Professional Development
  • Maintains and develops professional competence through ongoing professional development. Fully participates in the Quality Assurance Program of the Care Coordinator respective professional college where applicable.
  • Prepares an annual learning plan that is in line with the health links work plan and individual needs of the employee to perform his/her role competently.
  • Participates in annual performance appraisal; discuss professional development and personal performance concerns.
  • Develops updates and maintains education resources.
  • Participates in continuing education activities to continually upgrade skills, abilities and knowledge to meet the demands of the position (attend relevant conferences, workshops and other in-service events as approved).

Related Duties
  • Models the values and philosophy of the Health Links.
  • Assists with planning and attends special events as required by Health Links.
  • Performs other related duties as assigned by the lead agency designate (Program Manager) or CEO.
  • Willingness and ability to travel within the sub-region with own transportation.

Qualifications

Education
  • Degree in related field: social work, counselling, physiotherapy, occupational therapy, recreational therapy, nursing (Master’s level preferred)
  • Current Registration with a professional regulatory body
  • Current Ontario Driver’s License
  • Valid basic CPR certification

Professional Experience
  • Demonstrated experience in Community and/or Primary Care Setting that includes client counselling, case management and discharge planning.
  • Experience working with, collaborating and linking with other community health and social service agencies.
  • Knowledge of community resources, and strong understanding of the health care environment in Champlain and in Ontario.
  • Knowledge of client-centered approach and strengths based philosophy, change management, basic principles and practices of community service delivery, and chronic disease management models.
  • Motivational Interviewing practice and skills.
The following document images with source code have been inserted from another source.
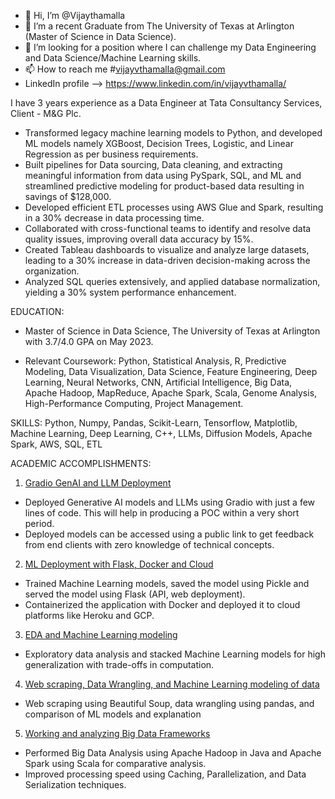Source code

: - 👋 Hi, I’m @Vijaythamalla
- 🌱 I’m a recent Graduate from The University of Texas at Arlington (Master of Science in Data Science).
- 💞️ I’m looking for a position where I can challenge my Data Engineering and Data Science/Machine Learning skills.
- 📫 How to reach me #vijayvthamalla@gmail.com
- LinkedIn profile --> https://www.linkedin.com/in/vijayvthamalla/


I have 3 years experience as a Data Engineer at Tata Consultancy Services, Client - M&G Plc.
- Transformed legacy machine learning models to Python, and developed ML models namely XGBoost, Decision Trees, Logistic, and Linear Regression as per business requirements.
- Built pipelines for Data sourcing, Data cleaning, and extracting meaningful information from data using PySpark, SQL, and ML and streamlined predictive modeling for product-based data resulting in savings of $128,000.
- Developed efficient ETL processes using AWS Glue and Spark, resulting in a 30% decrease in data processing time.
- Collaborated with cross-functional teams to identify and resolve data quality issues, improving overall data accuracy by 15%.
- Created Tableau dashboards to visualize and analyze large datasets, leading to a 30% increase in data-driven decision-making across the organization.
- Analyzed SQL queries extensively, and applied database normalization, yielding a 30% system performance enhancement.


EDUCATION:
- Master of Science in Data Science, The University of Texas at Arlington with 3.7/4.0 GPA on May 2023.

- Relevant Coursework: Python, Statistical Analysis, R, Predictive Modeling, Data Visualization, Data Science, Feature Engineering, Deep Learning, Neural Networks, CNN, Artificial Intelligence, Big Data, Apache Hadoop, MapReduce, Apache Spark, Scala, Genome Analysis, High-Performance Computing, Project Management.


SKILLS:
Python, Numpy, Pandas, Scikit-Learn, Tensorflow, Matplotlib, Machine Learning, Deep Learning, C++, LLMs, Diffusion Models, Apache Spark, AWS, SQL, ETL


ACADEMIC ACCOMPLISHMENTS:
1) [Gradio GenAI and LLM Deployment](https://github.com/vijayvthamalla/Gradio_GenAI_Deployment)
- Deployed Generative AI models and LLMs using Gradio with just a few lines of code. This will help in producing a POC within a very short period.
- Deployed models can be accessed using a public link to get feedback from end clients with zero knowledge of technical concepts.
2) [ML Deployment with Flask, Docker and Cloud](https://github.com/vijayvthamalla/End_to_End_ML)
- Trained Machine Learning models, saved the model using Pickle and served the model using Flask (API, web deployment).
- Containerized the application with Docker and deployed it to cloud platforms like Heroku and GCP.
3) [EDA and Machine Learning modeling](https://github.com/vijayvthamalla/EDA_and_Model_Building)
  - Exploratory data analysis and stacked Machine Learning models for high generalization with trade-offs in computation.
4) [Web scraping, Data Wrangling, and Machine Learning modeling of data](https://github.com/vijayvthamalla/Data_science)
  - Web scraping using Beautiful Soup, data wrangling using pandas, and comparison of ML models and explanation
5) [Working and analyzing Big Data Frameworks](https://github.com/vijayvthamalla/Big_Data_Analysis)
- Performed Big Data Analysis using Apache Hadoop in Java and Apache Spark using Scala for comparative analysis.
- Improved processing speed using Caching, Parallelization, and Data Serialization techniques.

<!---
vijayvthamalla/vijayvthamalla is a ✨ special ✨ repository because its `README.md` (this file) appears on your GitHub profile.
You can click the Preview link to take a look at your changes.
--->
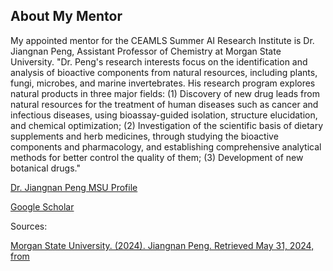 ## About My Mentor

My appointed mentor for the CEAMLS Summer AI Research Institute is Dr. Jiangnan Peng, Assistant Professor of Chemistry at Morgan State University. "Dr. Peng's research interests focus on the identification and analysis of bioactive components from natural resources, including plants, fungi, microbes, and marine invertebrates. His research program explores natural products in three major fields: (1) Discovery of new drug leads from natural resources for the treatment of human diseases such as cancer and infectious diseases, using bioassay-guided isolation, structure elucidation, and chemical optimization; (2) Investigation of the scientific basis of dietary supplements and herb medicines, through studying the bioactive components and pharmacology, and establishing comprehensive analytical methods for better control the quality of them; (3) Development of new botanical drugs." 

[Dr. Jiangnan Peng MSU Profile](https://www.morgan.edu/chemistry/faculty-and-staff/jiangnan-peng)

[Google Scholar](https://scholar.google.com/citations?user=owO1V04AAAAJ&hl=en)

Sources:

[Morgan State University. (2024). Jiangnan Peng. Retrieved May 31, 2024, from](https://www.morgan.edu/chemistry/faculty-and-staff/jiangnan-peng)




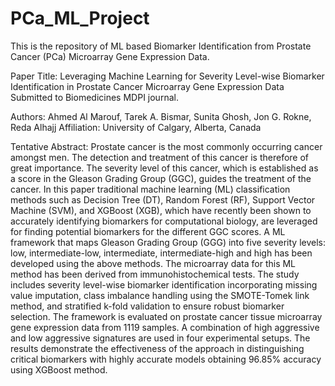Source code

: # PCa_ML_Project
This is the repository of ML based Biomarker Identification from Prostate Cancer (PCa) Microarray Gene Expression Data.

Paper Title: Leveraging Machine Learning for Severity Level-wise Biomarker Identification in Prostate Cancer Microarray Gene Expression Data
Submitted to Biomedicines MDPI journal. 

Authors: Ahmed Al Marouf, Tarek A. Bismar, Sunita Ghosh, Jon G. Rokne, Reda Alhajj
Affiliation: University of Calgary, Alberta, Canada

Tentative Abstract: Prostate cancer is the most commonly occurring cancer amongst men. The detection and treatment of this cancer is therefore of great importance. The severity level of this cancer, which is established as a score in the Gleason Grading Group (GGC), guides the treatment of the cancer. In this paper traditional machine learning (ML) classification methods such as Decision Tree (DT), Random Forest (RF), Support Vector Machine (SVM), and XGBoost (XGB), which have recently been shown to accurately identifying biomarkers for computational biology, are leveraged for finding potential biomarkers for the different GGC scores. A ML framework that maps Gleason Grading Group (GGG) into five severity levels: low, intermediate-low, intermediate, intermediate-high and high has been developed using the above methods. The microarray data for this ML method has been derived from immunohistochemical tests. The study includes severity level-wise biomarker identification incorporating missing value imputation, class imbalance handling using the SMOTE-Tomek link method, and stratified k-fold validation to ensure robust biomarker selection. The framework is evaluated on prostate cancer tissue microarray gene expression data from 1119 samples. A combination of high aggressive and low aggressive signatures are used in four experimental setups. The results demonstrate the effectiveness of the approach in distinguishing critical biomarkers with highly accurate models obtaining 96.85\% accuracy using XGBoost method.
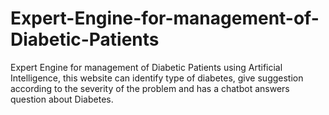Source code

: # Expert-Engine-for-management-of-Diabetic-Patients
Expert Engine for management of Diabetic Patients using Artificial Intelligence, this website can identify type of diabetes, give suggestion according to the severity of the problem and has a chatbot answers question about Diabetes.
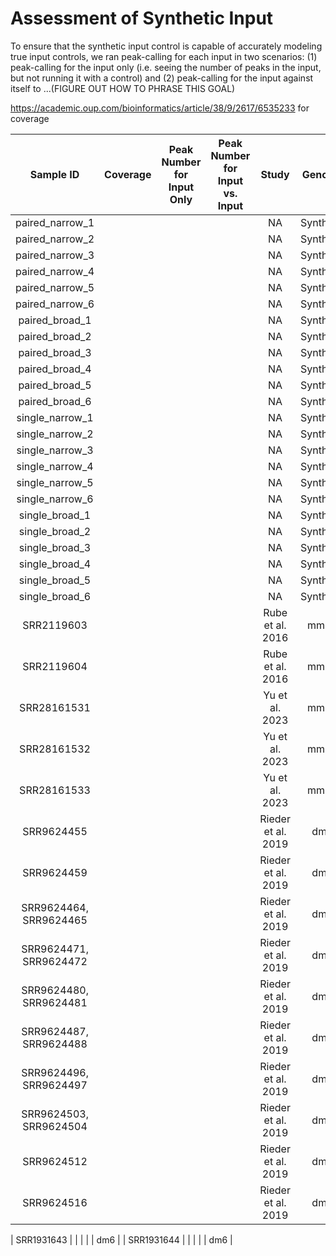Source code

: # Assessment of Synthetic Input

To ensure that the synthetic input control is capable of accurately modeling true input controls, we ran peak-calling for each input in two scenarios: (1) peak-calling for the input only (i.e. seeing the number of peaks in the input, but not running it with a control) and (2) peak-calling for the input against itself to ...(FIGURE OUT HOW TO PHRASE THIS GOAL)

https://academic.oup.com/bioinformatics/article/38/9/2617/6535233 for coverage 

| Sample ID              | Coverage | Peak Number for Input Only | Peak Number for Input vs. Input | Study              | Genome    |
| :-------------:        | :------: | :------------------------: | :-----------------------------: | :----------------: | :-------: |
| paired_narrow_1        |          |                            |                                 | NA                 | Synthetic |
| paired_narrow_2        |          |                            |                                 | NA                 | Synthetic |
| paired_narrow_3        |          |                            |                                 | NA                 | Synthetic |
| paired_narrow_4        |          |                            |                                 | NA                 | Synthetic |
| paired_narrow_5        |          |                            |                                 | NA                 | Synthetic |
| paired_narrow_6        |          |                            |                                 | NA                 | Synthetic |
| paired_broad_1         |          |                            |                                 | NA                 | Synthetic |
| paired_broad_2         |          |                            |                                 | NA                 | Synthetic |
| paired_broad_3         |          |                            |                                 | NA                 | Synthetic |
| paired_broad_4         |          |                            |                                 | NA                 | Synthetic |
| paired_broad_5         |          |                            |                                 | NA                 | Synthetic |
| paired_broad_6         |          |                            |                                 | NA                 | Synthetic |
| single_narrow_1        |          |                            |                                 | NA                 | Synthetic |
| single_narrow_2        |          |                            |                                 | NA                 | Synthetic |
| single_narrow_3        |          |                            |                                 | NA                 | Synthetic |
| single_narrow_4        |          |                            |                                 | NA                 | Synthetic |
| single_narrow_5        |          |                            |                                 | NA                 | Synthetic |
| single_narrow_6        |          |                            |                                 | NA                 | Synthetic |
| single_broad_1         |          |                            |                                 | NA                 | Synthetic |
| single_broad_2         |          |                            |                                 | NA                 | Synthetic |
| single_broad_3         |          |                            |                                 | NA                 | Synthetic |
| single_broad_4         |          |                            |                                 | NA                 | Synthetic |
| single_broad_5         |          |                            |                                 | NA                 | Synthetic |
| single_broad_6         |          |                            |                                 | NA                 | Synthetic |
| SRR2119603             |          |                            |                                 | Rube et al. 2016   | mm10      |
| SRR2119604             |          |                            |                                 | Rube et al. 2016   | mm10      |
| SRR28161531	         |          |                            |                                 | Yu et al. 2023     | mm10      |
| SRR28161532            |          |                            |                                 | Yu et al. 2023     | mm10      |
| SRR28161533            |          |                            |                                 | Yu et al. 2023     | mm10      |
| SRR9624455             |          |                            |                                 | Rieder et al. 2019 | dm6       |
| SRR9624459             |          |                            |                                 | Rieder et al. 2019 | dm6       |
| SRR9624464, SRR9624465 |          |                            |                                 | Rieder et al. 2019 | dm6       |
| SRR9624471, SRR9624472 |          |                            |                                 | Rieder et al. 2019 | dm6       |
| SRR9624480, SRR9624481 |          |                            |                                 | Rieder et al. 2019 | dm6       |
| SRR9624487, SRR9624488 |          |                            |                                 | Rieder et al. 2019 | dm6       |
| SRR9624496, SRR9624497 |          |                            |                                 | Rieder et al. 2019 | dm6       |
| SRR9624503, SRR9624504 |          |                            |                                 | Rieder et al. 2019 | dm6       |
| SRR9624512             |          |                            |                                 | Rieder et al. 2019 | dm6       |
| SRR9624516             |          |                            |                                 | Rieder et al. 2019 | dm6       |



| SRR1931643      |          |                            |                                 |                  | dm6       |
| SRR1931644      |          |                            |                                 |                  | dm6       |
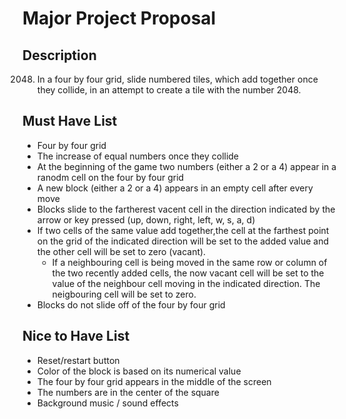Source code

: # Major Project Proposal

## Description

2048. In a four by four grid, slide numbered tiles, which add together once they collide, in an attempt to create a tile with the number 2048.


## Must Have List

- Four by four grid
- The increase of equal numbers once they collide
- At the beginning of the game two numbers (either a 2 or a 4) appear in a ranodm cell on the four by four grid
- A new block (either a 2 or a 4) appears in an empty cell after every move
- Blocks slide to the fartherest vacent cell in the direction indicated by the arrow or key pressed (up, down, right, left, w, s, a, d)
- If two cells of the same value add together,the cell at the farthest point on the grid of the indicated direction will be set to the added value and the other cell will be set to zero (vacant). 
   - If a neighbouring cell is being moved in the same row or column of the two recently added cells, the now vacant cell will be set to the value of the neighbour cell moving in the indicated direction. The neigbouring cell will be set to zero.
- Blocks do not slide off of the four by four grid


## Nice to Have List

- Reset/restart button
- Color of the block is based on its numerical value
- The four by four grid appears in the middle of the screen
- The numbers are in the center of the square
- Background music / sound effects


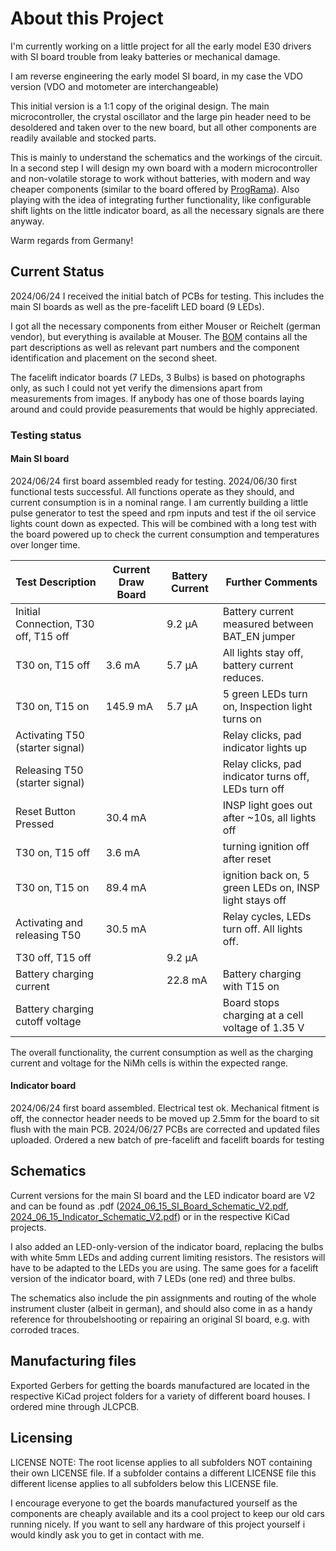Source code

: # About this Project

I'm currently working on a little project for all the early model E30 drivers with SI board trouble from leaky batteries or mechanical damage.

I am reverse engineering the early model SI board, in my case the VDO version (VDO and motometer are interchangeable)

This initial version is a 1:1 copy of the original design. The main microcontroller, the crystal oscillator and the large pin header need to be desoldered and taken over to the new board, but all other components are readily available and stocked parts.

This is mainly to understand the schematics and the workings of the circuit. In a second step I will design my own board with a modern microcontroller and non-volatile storage to work without batteries, with modern and way cheaper components (similar to the board offered by  [ProgRama](https://www.programainc.com/item_detail.aspx?idproduct=177&idcategory=49&sf=)). Also playing with the idea of integrating further functionality, like configurable shift lights on the little indicator board, as all the necessary signals are there anyway.

Warm regards from Germany!

## Current Status

2024/06/24 I received the initial batch of PCBs for testing. This includes the main SI boards as well as the pre-facelift LED board (9 LEDs).

I got all the necessary components from either Mouser or Reichelt (german vendor), but everything is available at Mouser. The [BOM](https://github.com/FabianGmeiner/BMW_E30_SI_Board/blob/main/BOM_SI_Board_Reman.xlsx "BOM_SI_Board_Reman.xlsx") contains all the part descriptions as well as relevant part numbers and the component identification and placement on the second sheet.

The facelift indicator boards (7 LEDs, 3 Bulbs) is based on photographs only, as such I could not yet verify the dimensions apart from measurements from images. 
If anybody has one of those boards laying around and could provide peasurements that would be highly appreciated.

### Testing status

#### Main SI board
2024/06/24 first board assembled ready for testing.
2024/06/30 first functional tests successful. All functions operate as they should, and current consumption is in a nominal range. I am currently building a little pulse generator to test the speed and rpm inputs and test if the oil service lights count down as expected. This will be combined with a long test with the board powered up to check the current consumption and temperatures over longer time. 

| **Test Description**                 | **Current Draw Board** | **Battery Current** | **Further Comments**                                    |
|--------------------------------------|------------------------|---------------------|---------------------------------------------------------|
| Initial Connection, T30 off, T15 off |                        | 9.2 µA              | Battery current measured between BAT_EN jumper          |
| T30 on, T15 off                      | 3.6 mA                 | 5.7 µA              | All lights stay off, battery current reduces.           |
| T30 on, T15 on                       | 145.9 mA               | 5.7 µA              | 5 green LEDs turn on, Inspection light turns on         |
| Activating T50 (starter signal)      |                        |                     | Relay clicks, pad indicator lights up                   |
| Releasing T50 (starter signal)       |                        |                     | Relay clicks, pad indicator turns off, LEDs turn off    |
| Reset Button Pressed                 | 30.4 mA                |                     | INSP light goes out after ~10s, all lights off          |
| T30 on, T15 off                      | 3.6 mA                 |                     | turning ignition off after reset                        |
| T30 on, T15 on                       | 89.4 mA                |                     | ignition back on, 5 green LEDs on, INSP light stays off |
| Activating and releasing T50         | 30.5 mA                |                     | Relay cycles, LEDs turn off. All lights off.            |
| T30 off, T15 off                     |                        | 9.2 µA              |                                                         |
| Battery charging current             |                        | 22.8 mA             | Battery charging with T15 on                            |
| Battery charging cutoff voltage      |                        |                     | Board stops charging at a cell voltage of 1.35 V        |

The overall functionality, the current consumption as well as the charging current and voltage for the NiMh cells is within the expected range. 

#### Indicator board
2024/06/24 first board assembled. Electrical test ok. Mechanical fitment is off, the connector header needs to be moved up 2.5mm for the board to sit flush with the main PCB. 
2024/06/27 PCBs are corrected and updated files uploaded. Ordered a new batch of pre-facelift and facelift boards for testing

## Schematics

Current versions for the main SI board and the LED indicator board are V2 and can be found as .pdf ([2024_06_15_SI_Board_Schematic_V2.pdf](https://github.com/FabianGmeiner/BMW_E30_SI_Board/blob/main/2024_06_15_SI_Board_Schematic_V2.pdf "2024_06_15_SI_Board_Schematic_V2.pdf"), [2024_06_15_Indicator_Schematic_V2.pdf](https://github.com/FabianGmeiner/BMW_E30_SI_Board/blob/main/2024_06_15_Indicator_Schematic_V2.pdf "2024_06_15_Indicator_Schematic_V2.pdf")) or in the respective KiCad projects.

I also added an LED-only-version of the indicator board, replacing the bulbs with white 5mm LEDs and adding current limiting resistors. The resistors will have to be adapted to the LEDs you are using. 
The same goes for a facelift version of the indicator board, with 7 LEDs (one red) and three bulbs.


The schematics also include the pin assignments and routing of the whole instrument cluster (albeit in german), and should also come in as a handy reference for throubelshooting or repairing an original SI board, e.g. with corroded traces.

## Manufacturing files

Exported Gerbers for getting the boards manufactured are located in the respective KiCad project folders for a variety of different board houses. I ordered mine through JLCPCB. 

## Licensing 
LICENSE NOTE: The root license applies to all subfolders NOT containing their own LICENSE file. If a subfolder contains a different LICENSE file this different license applies to all subfolders below this LICENSE file.

I encourage everyone to get the boards manufactured yourself as the components are cheaply available and its a cool project to keep our old cars running nicely.
If you want to sell any hardware of this project yourself i would kindly ask you to get in contact with me.
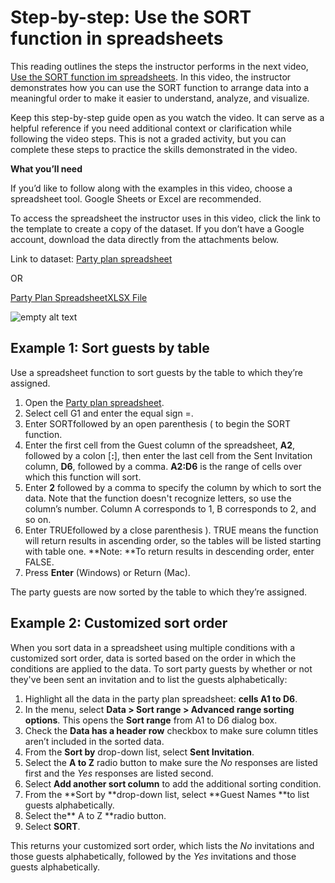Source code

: # Step-by-step: Use the SORT function in spreadsheets

This reading outlines the steps the instructor performs in the next video, [Use the SORT function im spreadsheets](https://www.coursera.org/learn/analyze-data/lecture/K6WB8/the-sort-function). In this video, the instructor demonstrates how you can use the SORT function to arrange data into a meaningful order to make it easier to understand, analyze, and visualize.

Keep this step-by-step guide open as you watch the video. It can serve as a helpful reference if you need additional context or clarification while following the video steps. This is not a graded activity, but you can complete these steps to practice the skills demonstrated in the video.

**What you’ll need**

If you’d like to follow along with the examples in this video, choose a spreadsheet tool. Google Sheets or Excel are recommended.

To access the spreadsheet the instructor uses in this video, click the link to the template to create a copy of the dataset. If you don’t have a Google account, download the data directly from the attachments below.

Link to dataset: [Party plan spreadsheet](https://docs.google.com/spreadsheets/d/1L1Z6b3X9WCpwzisHcxvjC5-Qett-BOMo9yg8Cz36NME/template/preview)

OR

[Party Plan SpreadsheetXLSX File](https://d3c33hcgiwev3.cloudfront.net/SifBvA71QgKf-sX-0JyvSw_7a45f15631e54e65aa3541c76da0d3e1_Party-Plan-Spreadsheet.xlsx?Expires=1720656000&Signature=gLuWZiKkeFXhljpAfl0upSkzRCyN8b5BC4kn793cBtm5b4~czWleHiDChei9SMR5TmHwsfMFU8rQEdP0xtlfn3j7yy5JM0l0aCkWmie4VP62KUJ-fiQwrKkvYx9b2VUNDK~sjM3UeKu43xqU2-jnHiURsV8TPDNdaRPVjMeh9lo_&Key-Pair-Id=APKAJLTNE6QMUY6HBC5A)

![empty alt text](https://d3c33hcgiwev3.cloudfront.net/imageAssetProxy.v1/Z65IW3QCSOmuSFt0Aijp8w_914270a3d2e84027b46e404f7a52007f_line-y.png?expiry=1720656000000&hmac=go79kvTv9a4V5RjCOOH8Jv2eFP8k_aOFH0a1MC1bdDU)

## Example 1: Sort guests by table

Use a spreadsheet function to sort guests by the table to which they’re assigned.

1. Open the [Party plan spreadsheet](https://docs.google.com/spreadsheets/d/1L1Z6b3X9WCpwzisHcxvjC5-Qett-BOMo9yg8Cz36NME/template/preview).
2. Select cell G1 and enter the equal sign =.
3. Enter SORTfollowed by an open parenthesis ( to begin the SORT function.
4. Enter the first cell from the Guest column of the spreadsheet, **A2**, followed by a colon [**:**], then enter the last cell from the Sent Invitation column, **D6**, followed by a comma. **A2:D6** is the range of cells over which this function will sort.
5. Enter **2** followed by a comma to specify the column by which to sort the data. Note that the function doesn't recognize letters, so use the column’s number. Column A corresponds to 1, B corresponds to 2, and so on.
6. Enter TRUEfollowed by a close parenthesis ). TRUE means the function will return results in ascending order, so the tables will be listed starting with table one. **Note: **To return results in descending order, enter FALSE.
7. Press **Enter** (Windows) or Return (Mac).

The party guests are now sorted by the table to which they’re assigned.

## Example 2: Customized sort order

When you sort data in a spreadsheet using multiple conditions with a customized sort order, data is sorted  based on the order in which the conditions are applied to the data. To sort party guests by whether or not they've been sent an invitation and to list the guests alphabetically:

1. Highlight all the data in the party plan spreadsheet: **cells A1 to D6**.
2. In the menu, select **Data > Sort range > Advanced range sorting options**. This opens the **Sort range** from A1 to D6 dialog box.
3. Check the **Data has a header row** checkbox to make sure column titles aren’t included in the sorted data.
4. From the **Sort by** drop-down list, select **Sent Invitation**.
5. Select the **A to Z** radio button to make sure the *No* responses are listed first and the *Yes* responses are listed second.
6. Select **Add another sort column** to add the additional sorting condition.
7. From the **Sort by **drop-down list, select **Guest Names **to list guests alphabetically.
8. Select the** A to Z **radio button.
9. Select **SORT**.

This returns your customized sort order, which lists the *No* invitations and those guests alphabetically, followed by the *Yes* invitations and those guests alphabetically.
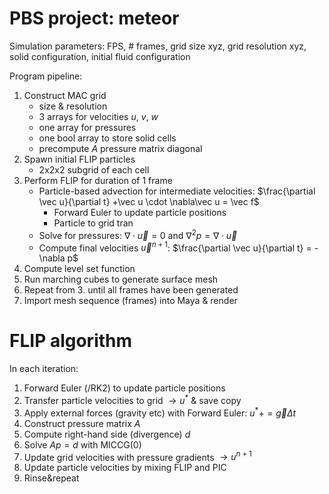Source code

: # PBS project: meteor

Simulation parameters: FPS, # frames, grid size xyz, grid resolution xyz, solid configuration, initial fluid configuration

Program pipeline:
1. Construct MAC grid
    - size & resolution
    - 3 arrays for velocities $u$, $v$, $w$
    - one array for pressures
    - one bool array to store solid cells
    - precompute $A$ pressure matrix diagonal
2. Spawn initial FLIP particles
	- 2x2x2 subgrid of each cell
3. Perform FLIP for duration of 1 frame
	- Particle-based advection for intermediate velocities: $\frac{\partial \vec u}{\partial t} +\vec u \cdot \nabla\vec u = \vec f$
		- Forward Euler to update particle positions
		- Particle to grid tran
	- Solve for pressures: $\nabla\cdot\vec u = 0$ and $\nabla^2p = \nabla\cdot\vec u$
	- Compute final velocities $\vec u^{n+1}$: $\frac{\partial \vec u}{\partial t} = -\nabla p$
4. Compute level set function
5. Run marching cubes to generate surface mesh
6. Repeat from 3. until all frames have been generated
7. Import mesh sequence (frames) into Maya & render


# FLIP algorithm
In each iteration:
1. Forward Euler (/RK2) to update particle positions
2. Transfer particle velocities to grid $\rightarrow u^*$ & save copy
3. Apply external forces (gravity etc) with Forward Euler: $u^* += \vec g\Delta t$
4. Construct pressure matrix $A$
5. Compute right-hand side (divergence) $d$
6. Solve $Ap = d$ with MICCG(0)
7. Update grid velocities with pressure gradients $\rightarrow u^{n+1}$
8. Update particle velocities by mixing FLIP and PIC
9. Rinse&repeat
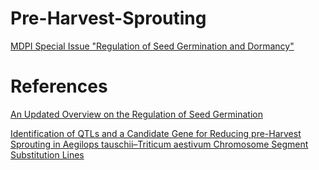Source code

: # Pre-Harvest-Sprouting

[MDPI Special Issue "Regulation of Seed Germination and Dormancy"](https://www.mdpi.com/journal/plants/special_issues/seed_germination_dormancy)

# References

[An Updated Overview on the Regulation of Seed Germination](https://www.ncbi.nlm.nih.gov/pmc/articles/PMC7356954/)


[Identification of QTLs and a Candidate Gene for Reducing pre-Harvest Sprouting in Aegilops tauschii–Triticum aestivum Chromosome Segment Substitution Lines](ijms-22-03729-v2.pdf)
Experience working in the area of intensive case management with complex clients is an asset.
  • Mental Health First Aid education and experience is an asset.



Salary:  $32.798-$38.586 / hour

Terms of Employment:  Contract, December 15, 2018 – March 31, 2020

Deadline for Application:  Friday, November 23, 2018

How to Apply:  

Apply Online by Friday, November 23, 2018 at 4:00pm.

PQCHC is an equal opportunity employer and values diversity in its workforce.

If at any stage in the selection process you require an accommodation due to a disability, please let us know the nature of the required accommodation.